Records drawn from a dataset:

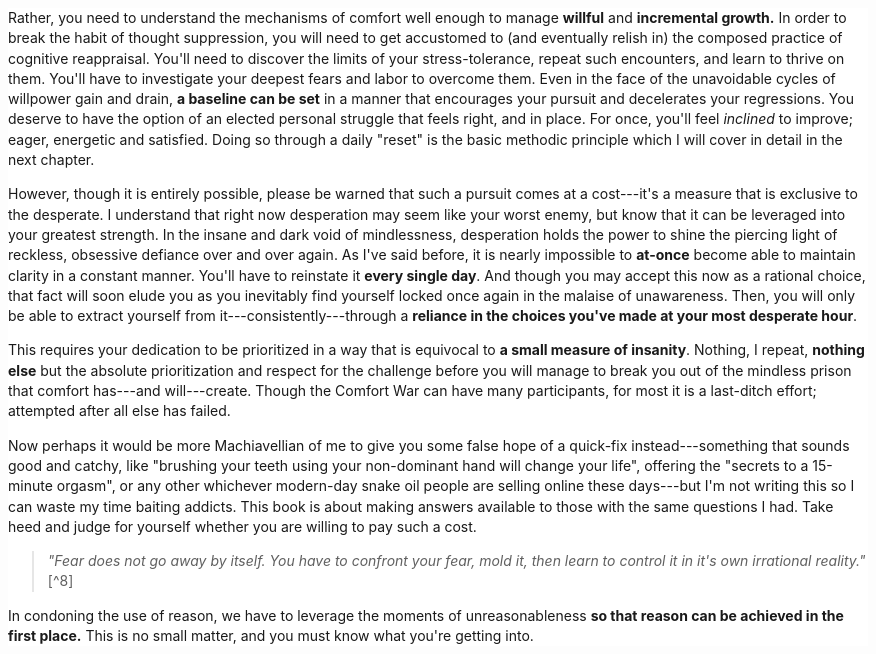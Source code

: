 Rather, you need to understand the mechanisms of comfort well enough to
manage **willful** and **incremental growth.** In order to break the
habit of thought suppression, you will need to get accustomed to (and
eventually relish in) the composed practice of cognitive reappraisal.
You'll need to discover the limits of your stress-tolerance, repeat such
encounters, and learn to thrive on them. You'll have to investigate your
deepest fears and labor to overcome them. Even in the face of the
unavoidable cycles of willpower gain and drain, **a baseline can be
set** in a manner that encourages your pursuit and decelerates your
regressions. You deserve to have the option of an elected personal
struggle that feels right, and in place. For once, you'll feel
*inclined* to improve; eager, energetic and satisfied. Doing so through
a daily "reset" is the basic methodic principle which I will cover in
detail in the next chapter.

However, though it is entirely possible, please be warned that such a
pursuit comes at a cost---it's a measure that is exclusive to the
desperate. I understand that right now desperation may seem like your
worst enemy, but know that it can be leveraged into your greatest
strength. In the insane and dark void of mindlessness, desperation holds
the power to shine the piercing light of reckless, obsessive defiance
over and over again. As I've said before, it is nearly impossible to
**at-once** become able to maintain clarity in a constant manner. You'll
have to reinstate it **every single day**. And though you may accept
this now as a rational choice, that fact will soon elude you as you
inevitably find yourself locked once again in the malaise of
unawareness. Then, you will only be able to extract yourself from
it---consistently---through a **reliance in the choices you've made at
your most desperate hour**.

This requires your dedication to be prioritized in a way that is
equivocal to **a small measure of insanity**. Nothing, I repeat,
**nothing else** but the absolute prioritization and respect for the
challenge before you will manage to break you out of the mindless prison
that comfort has---and will---create. Though the Comfort War can have
many participants, for most it is a last-ditch effort; attempted after
all else has failed.

Now perhaps it would be more Machiavellian of me to give you some false
hope of a quick-fix instead---something that sounds good and catchy,
like "brushing your teeth using your non-dominant hand will change your
life", offering the "secrets to a 15-minute orgasm", or any other
whichever modern-day snake oil people are selling online these
days---but I'm not writing this so I can waste my time baiting addicts.
This book is about making answers available to those with the same
questions I had. Take heed and judge for yourself whether you are
willing to pay such a cost.

> *"Fear does not go away by itself. You have to confront your fear,
> mold it, then learn to control it in it's own irrational
> reality."*[^8]

In condoning the use of reason, we have to leverage the moments of
unreasonableness **so that reason can be achieved in the first place.**
This is no small matter, and you must know what you're getting into.
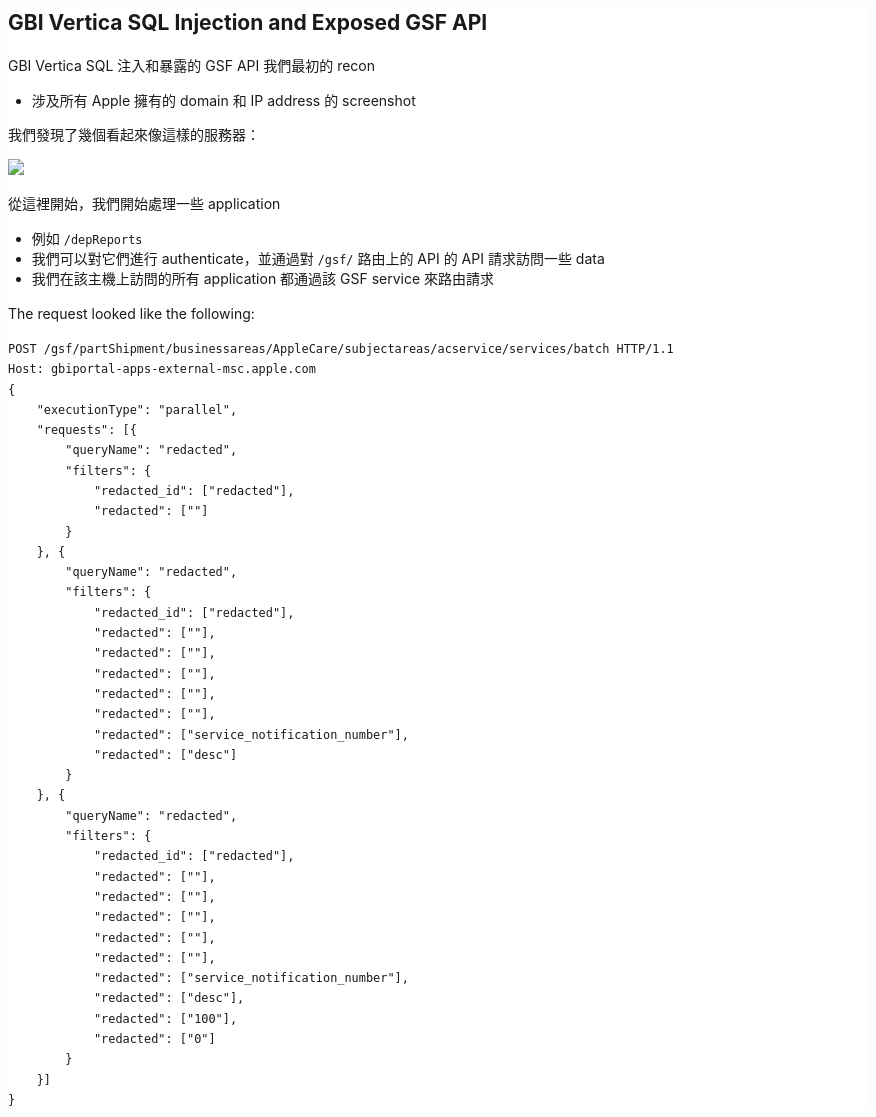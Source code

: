 ## GBI Vertica SQL Injection and Exposed GSF API

GBI Vertica SQL 注入和暴露的 GSF API
我們最初的 recon
- 涉及所有 Apple 擁有的 domain 和 IP address 的 screenshot

我們發現了幾個看起來像這樣的服務器：


![](https://i.imgur.com/MDNTLze.png)  

從這裡開始，我們開始處理一些 application
- 例如 `/depReports`
- 我們可以對它們進行 authenticate，並通過對 `/gsf/` 路由上的 API 的 API 請求訪問一些 data
- 我們在該主機上訪問的所有 application 都通過該 GSF service 來路由請求

The request looked like the following:

```
POST /gsf/partShipment/businessareas/AppleCare/subjectareas/acservice/services/batch HTTP/1.1
Host: gbiportal-apps-external-msc.apple.com
{
    "executionType": "parallel",
    "requests": [{
        "queryName": "redacted",
        "filters": {
            "redacted_id": ["redacted"],
            "redacted": [""]
        }
    }, {
        "queryName": "redacted",
        "filters": {
            "redacted_id": ["redacted"],
            "redacted": [""],
            "redacted": [""],
            "redacted": [""],
            "redacted": [""],
            "redacted": [""],
            "redacted": ["service_notification_number"],
            "redacted": ["desc"]
        }
    }, {
        "queryName": "redacted",
        "filters": {
            "redacted_id": ["redacted"],
            "redacted": [""],
            "redacted": [""],
            "redacted": [""],
            "redacted": [""],
            "redacted": [""],
            "redacted": ["service_notification_number"],
            "redacted": ["desc"],
            "redacted": ["100"],
            "redacted": ["0"]
        }
    }]
}
```
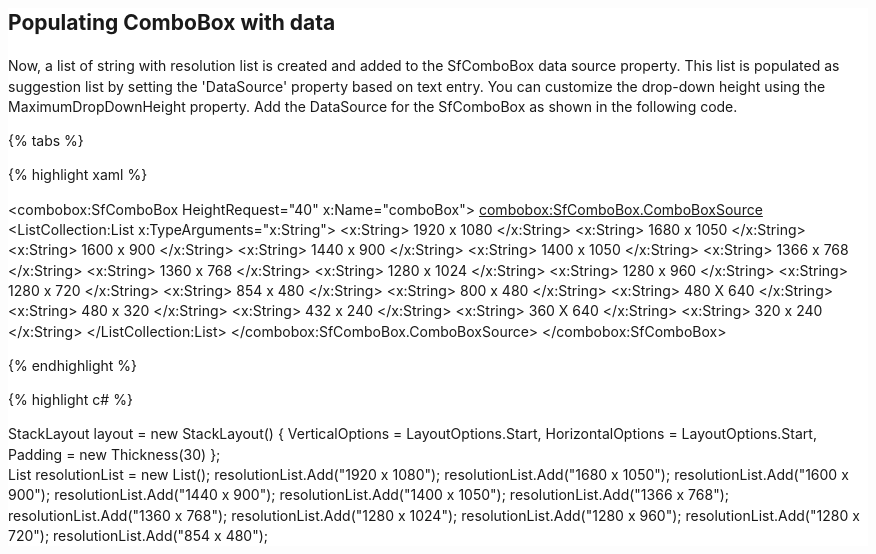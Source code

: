 ## Populating ComboBox with data

Now, a list of string with resolution list is created and added to the SfComboBox data source property. This list is populated as suggestion list by setting the 'DataSource' property based on text entry. You can customize the drop-down height using the MaximumDropDownHeight property. Add the DataSource for the SfComboBox as shown in the following code.

{% tabs %}

{% highlight xaml %}

<ContentPage xmlns="http://xamarin.com/schemas/2014/forms" 
             xmlns:x="http://schemas.microsoft.com/winfx/2009/xaml" 
             xmlns:ListCollection="clr-namespace:System.Collections.Generic;assembly=netstandard"
             xmlns:combobox="clr-namespace:Syncfusion.XForms.ComboBox;assembly=Syncfusion.SfComboBox.XForms"
             xmlns:local="clr-namespace:NamespaceName"            
             x:Class="NamespaceName.ClassName">
	<StackLayout VerticalOptions="Start" HorizontalOptions="Start" Padding="30">
            <combobox:SfComboBox HeightRequest="40" x:Name="comboBox">
                <combobox:SfComboBox.ComboBoxSource>
                    <ListCollection:List x:TypeArguments="x:String">
                	<x:String> 1920 x 1080 </x:String>
                	<x:String> 1680 x 1050 </x:String>
                	<x:String> 1600 x 900 </x:String>
                	<x:String> 1440 x 900 </x:String>
                	<x:String> 1400 x 1050 </x:String>
                       <x:String> 1366 x 768 </x:String>
                	<x:String> 1360 x 768 </x:String>
                	<x:String> 1280 x 1024 </x:String>
                       <x:String> 1280 x 960 </x:String>
                	<x:String> 1280 x 720 </x:String>
                	<x:String> 854 x 480 </x:String>
                       <x:String> 800 x 480 </x:String>
                	<x:String> 480 X 640 </x:String>
                	<x:String> 480 x 320 </x:String>
                       <x:String> 432 x 240 </x:String>
                       <x:String> 360 X 640 </x:String>
                       <x:String> 320 x 240 </x:String>
            	</ListCollection:List>
            </combobox:SfComboBox.ComboBoxSource>
        </combobox:SfComboBox>              
    </StackLayout> 
</ContentPage>
	
{% endhighlight %}

{% highlight c# %}

StackLayout layout = new StackLayout() 
{ 
    VerticalOptions = LayoutOptions.Start, 
    HorizontalOptions = LayoutOptions.Start, 
    Padding = new Thickness(30) 
};	    
List<String> resolutionList = new List<String>();
resolutionList.Add("1920 x 1080");
resolutionList.Add("1680 x 1050");
resolutionList.Add("1600 x 900");
resolutionList.Add("1440 x 900");
resolutionList.Add("1400 x 1050");
resolutionList.Add("1366 x 768");
resolutionList.Add("1360 x 768");
resolutionList.Add("1280 x 1024");
resolutionList.Add("1280 x 960");
resolutionList.Add("1280 x 720");
resolutionList.Add("854 x 480");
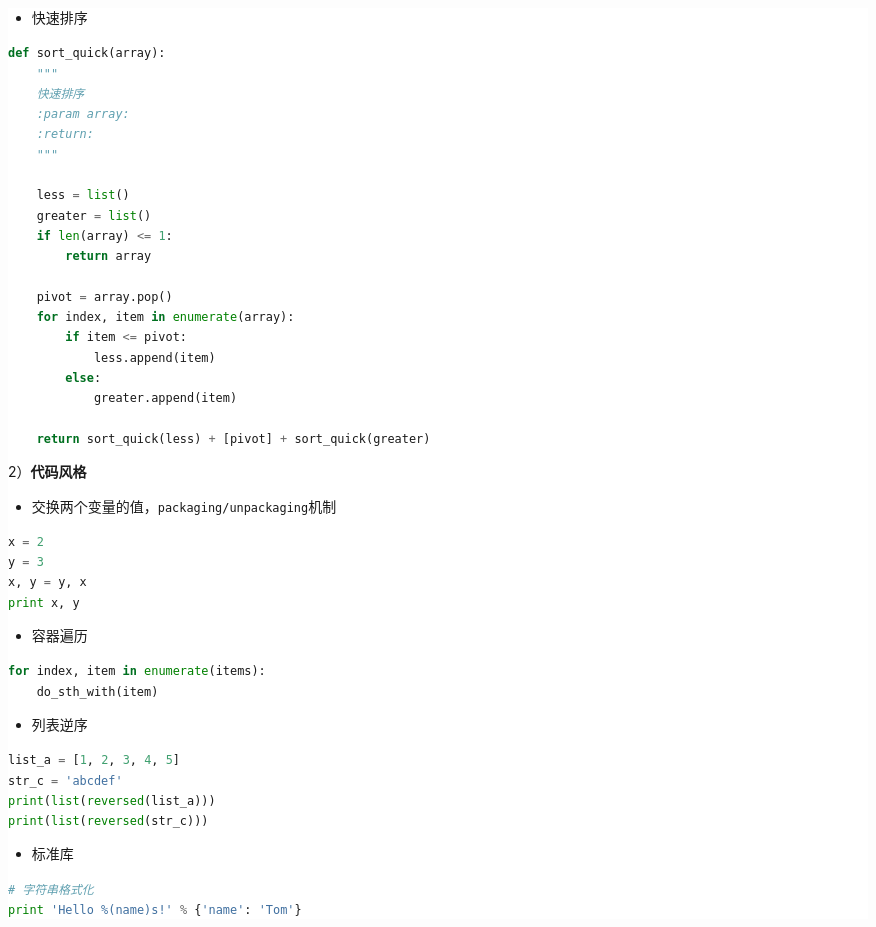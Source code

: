 - 快速排序

```python
def sort_quick(array):
    """
    快速排序
    :param array:
    :return:
    """

    less = list()
    greater = list()
    if len(array) <= 1:
        return array

    pivot = array.pop()
    for index, item in enumerate(array):
        if item <= pivot:
            less.append(item)
        else:
            greater.append(item)

    return sort_quick(less) + [pivot] + sort_quick(greater)
```

2）**代码风格**

- 交换两个变量的值，`packaging/unpackaging`机制

```python
x = 2
y = 3
x, y = y, x
print x, y
```
- 容器遍历

```python
for index, item in enumerate(items):
    do_sth_with(item)
```

- 列表逆序

```python
list_a = [1, 2, 3, 4, 5]
str_c = 'abcdef'
print(list(reversed(list_a)))
print(list(reversed(str_c)))
```

- 标准库

```python
# 字符串格式化
print 'Hello %(name)s!' % {'name': 'Tom'}
```
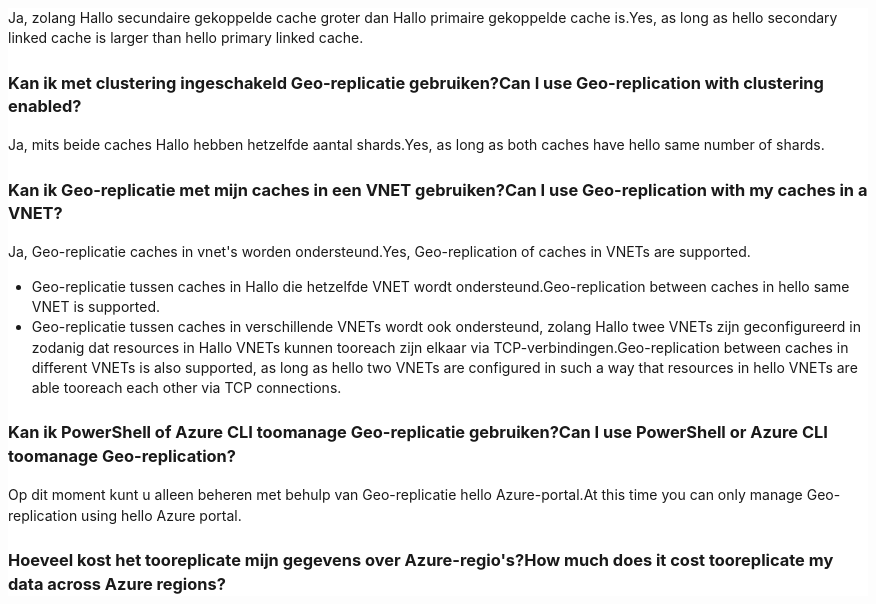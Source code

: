<span data-ttu-id="e1169-179">Ja, zolang Hallo secundaire gekoppelde cache groter dan Hallo primaire gekoppelde cache is.</span><span class="sxs-lookup"><span data-stu-id="e1169-179">Yes, as long as hello secondary linked cache is larger than hello primary linked cache.</span></span>

### <a name="can-i-use-geo-replication-with-clustering-enabled"></a><span data-ttu-id="e1169-180">Kan ik met clustering ingeschakeld Geo-replicatie gebruiken?</span><span class="sxs-lookup"><span data-stu-id="e1169-180">Can I use Geo-replication with clustering enabled?</span></span>

<span data-ttu-id="e1169-181">Ja, mits beide caches Hallo hebben hetzelfde aantal shards.</span><span class="sxs-lookup"><span data-stu-id="e1169-181">Yes, as long as both caches have hello same number of shards.</span></span>

### <a name="can-i-use-geo-replication-with-my-caches-in-a-vnet"></a><span data-ttu-id="e1169-182">Kan ik Geo-replicatie met mijn caches in een VNET gebruiken?</span><span class="sxs-lookup"><span data-stu-id="e1169-182">Can I use Geo-replication with my caches in a VNET?</span></span>

<span data-ttu-id="e1169-183">Ja, Geo-replicatie caches in vnet's worden ondersteund.</span><span class="sxs-lookup"><span data-stu-id="e1169-183">Yes, Geo-replication of caches in VNETs are supported.</span></span> 

- <span data-ttu-id="e1169-184">Geo-replicatie tussen caches in Hallo die hetzelfde VNET wordt ondersteund.</span><span class="sxs-lookup"><span data-stu-id="e1169-184">Geo-replication between caches in hello same VNET is supported.</span></span>
- <span data-ttu-id="e1169-185">Geo-replicatie tussen caches in verschillende VNETs wordt ook ondersteund, zolang Hallo twee VNETs zijn geconfigureerd in zodanig dat resources in Hallo VNETs kunnen tooreach zijn elkaar via TCP-verbindingen.</span><span class="sxs-lookup"><span data-stu-id="e1169-185">Geo-replication between caches in different VNETs is also supported, as long as hello two VNETs are configured in such a way that resources in hello VNETs are able tooreach each other via TCP connections.</span></span>

### <a name="can-i-use-powershell-or-azure-cli-toomanage-geo-replication"></a><span data-ttu-id="e1169-186">Kan ik PowerShell of Azure CLI toomanage Geo-replicatie gebruiken?</span><span class="sxs-lookup"><span data-stu-id="e1169-186">Can I use PowerShell or Azure CLI toomanage Geo-replication?</span></span>

<span data-ttu-id="e1169-187">Op dit moment kunt u alleen beheren met behulp van Geo-replicatie hello Azure-portal.</span><span class="sxs-lookup"><span data-stu-id="e1169-187">At this time you can only manage Geo-replication using hello Azure portal.</span></span>

### <a name="how-much-does-it-cost-tooreplicate-my-data-across-azure-regions"></a><span data-ttu-id="e1169-188">Hoeveel kost het tooreplicate mijn gegevens over Azure-regio's?</span><span class="sxs-lookup"><span data-stu-id="e1169-188">How much does it cost tooreplicate my data across Azure regions?</span></span>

TASK PROMPT: Above are the records. Copy only the lines from the one with "Exposed GSF API" through the one with "ComboBox with data", exactly, with no pictures.

SOLUTION FOR THIS PROBLEM:
: ## GBI Vertica SQL Injection and Exposed GSF API

GBI Vertica SQL 注入和暴露的 GSF API
我們最初的 recon
- 涉及所有 Apple 擁有的 domain 和 IP address 的 screenshot

我們發現了幾個看起來像這樣的服務器：


![](https://i.imgur.com/MDNTLze.png)  

從這裡開始，我們開始處理一些 application
- 例如 `/depReports`
- 我們可以對它們進行 authenticate，並通過對 `/gsf/` 路由上的 API 的 API 請求訪問一些 data
- 我們在該主機上訪問的所有 application 都通過該 GSF service 來路由請求

The request looked like the following:

```
POST /gsf/partShipment/businessareas/AppleCare/subjectareas/acservice/services/batch HTTP/1.1
Host: gbiportal-apps-external-msc.apple.com
{
    "executionType": "parallel",
    "requests": [{
        "queryName": "redacted",
        "filters": {
            "redacted_id": ["redacted"],
            "redacted": [""]
        }
    }, {
        "queryName": "redacted",
        "filters": {
            "redacted_id": ["redacted"],
            "redacted": [""],
            "redacted": [""],
            "redacted": [""],
            "redacted": [""],
            "redacted": [""],
            "redacted": ["service_notification_number"],
            "redacted": ["desc"]
        }
    }, {
        "queryName": "redacted",
        "filters": {
            "redacted_id": ["redacted"],
            "redacted": [""],
            "redacted": [""],
            "redacted": [""],
            "redacted": [""],
            "redacted": [""],
            "redacted": ["service_notification_number"],
            "redacted": ["desc"],
            "redacted": ["100"],
            "redacted": ["0"]
        }
    }]
}
```
Source code

: ## Populating ComboBox with data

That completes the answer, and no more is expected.